Identifying pathogenic T cell receptor sequences in alopecia areata

Year: 
2015
PI Name: 
Annemieke de Jong, PhD
Type:
Bridge Grant
Status: 
Complete

Summary

This project aims to determine the T cell receptors of hair follicle infiltrating T cells and to determine their frequency in affected skin, unaffected skin and if they are circulating in the blood.

Abstract

It is known that certain white blood cells, called T cells, play an important role in the development of alopecia areata (AA). T cells infiltrate the hair follicles in AA, and have been confirmed in mouse models to be both necessary and sufficient to cause the disease. During T cell development, each T cell rearranges its genetic material in order to express a unique T cell receptor. Because this receptor is unique, the T cell receptor (TCR) can be considered a barcode by which a T cell can be identified. Recent developments in high throughput sequencing techniques have now made it possible to sequence millions of TCRs in a single skin tissue or blood sample. In contrast to other autoimmune diseases, AA is an autoimmune disease in which the target organ, the hair follicle, can be accessed during the disease process.

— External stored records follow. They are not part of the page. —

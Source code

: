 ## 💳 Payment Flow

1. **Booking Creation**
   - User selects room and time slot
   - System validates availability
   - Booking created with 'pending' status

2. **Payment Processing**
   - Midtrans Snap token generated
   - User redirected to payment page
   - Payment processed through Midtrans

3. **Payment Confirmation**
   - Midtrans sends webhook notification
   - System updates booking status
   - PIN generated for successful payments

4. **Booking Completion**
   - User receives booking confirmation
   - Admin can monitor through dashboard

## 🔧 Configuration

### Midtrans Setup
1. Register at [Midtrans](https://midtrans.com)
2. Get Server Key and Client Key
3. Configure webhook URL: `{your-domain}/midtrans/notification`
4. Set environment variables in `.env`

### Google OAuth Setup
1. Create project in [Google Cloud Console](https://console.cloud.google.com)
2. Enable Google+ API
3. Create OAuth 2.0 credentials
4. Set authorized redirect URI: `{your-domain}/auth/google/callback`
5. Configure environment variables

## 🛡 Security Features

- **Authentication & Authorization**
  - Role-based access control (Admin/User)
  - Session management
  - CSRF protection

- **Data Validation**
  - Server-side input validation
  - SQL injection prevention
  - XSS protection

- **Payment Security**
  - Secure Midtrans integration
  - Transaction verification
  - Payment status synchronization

This unique feature allows us to determine the TCR repertoire during an ongoing hair follicle attack. We propose to determine the TCRs of hair follicle infiltrating T cells, and determine their frequency in affected skin, unaffected skin and if they are circulating in the blood. The goal is to identify TCR sequences that are associated with disease in a particular patient, and determine if the circulating frequencies of the pathogenic TCRs are associated with the clinical course of the disease. Additionally, we will use the TCR sequences to identify in which T cell subset the pathogenic T cells are found. This will teach us more about the disease process and will potentially provide a biomarker for the disease.

Impact

This study utilizes Next-Gen technology for DNA sequencing to learn about disease process and potentially establish a biomarker. If successful, findings could be applied to other autoimmune diseases.

Publication

de Jong A, Jabbari A, Dai Z, Xing L, Lee D, Li MM, et al. High-throughput T cell receptor sequencing identifies clonally expanded CD8+ T cell populations in alopecia areata. JCI Insight. 2018 Oct;3(19):e121949. doi: 10.1172/jci.insight.121949.